Il est dès lors manifeste que la Société Générale n’a pas été en mesure de lui délivrer le conseil qu’il pouvait attendre en lui proposant de transférer son ancien contrat sur un plan d’épargne retraite permettant le déblocage immédiat de la somme de 18.516 euros.
Par conséquent, la Société Générale n’étant pas débitrice d’une obligation de conseiller de sa propre initiative le transfert du contrat Palissandre sur un plan d’épargne retraite régi par la loi Pacte dès l’entrée en vigueur de celle-ci et M. [P] [Y] n’ayant pas donné suite à la demande de rendez-vous proposée pour étudier la possibilité d’un déblocage des fonds, il ne peut être retenu qu’elle a manqué à son devoir de conseil.
Dès lors, M. [P] [Y] sera débouté de sa demande d’indemnisation égale au montant des fonds investis sur ce contrat d’assurance-vie.
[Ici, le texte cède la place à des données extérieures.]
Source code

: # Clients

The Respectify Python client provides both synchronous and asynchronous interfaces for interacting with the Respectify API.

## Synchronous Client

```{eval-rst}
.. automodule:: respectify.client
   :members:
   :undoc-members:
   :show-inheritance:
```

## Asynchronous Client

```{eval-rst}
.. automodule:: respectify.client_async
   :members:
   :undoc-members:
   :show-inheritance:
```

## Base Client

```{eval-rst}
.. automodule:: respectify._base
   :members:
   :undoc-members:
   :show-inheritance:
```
Sur les demandes accessoires.
Partie perdante au procès, la Société Générale sera condamnée aux dépens de l’instance ainsi qu’à verser à M. [P] [Y] et Mme [C] [Y] la somme de 2.500 euros sur le fondement de l’article 700 du code de procédure civile.
PAR CES MOTIFS
Le tribunal, statuant après débats publics, par jugement contradictoire rendu en premier ressort, par mise à disposition au greffe,
CONSTATE que la Société Générale a manqué à son devoir de mise en garde lors de l’octroi de deux prêts à M. [P] [Y] et Mme [C] [Y] le 10 janvier 20211 ;
CONDAMNE la Société Générale à verser à M. [P] [Y] et Mme [C] [Y] la somme de 68.556,59 euros en indemnisation de leur perte de chance de ne pas souscrire ces prêts ;
CONDAMNE la Société Générale à verser à M. [P] [Y] et Mme [C] [Y] la somme de 2.500 euros sur le fondement de l’article 700 du code de procédure civile ;
DEBOUTE M. [P] [Y] et Mme [C] [Y] de toutes leurs autres demandes ;
DEBOUTE la Société Générale de toutes ses demandes ;
CONDAMNE la Société Générale aux dépens ;
Le présent jugement a été signé par le Président et le Greffier.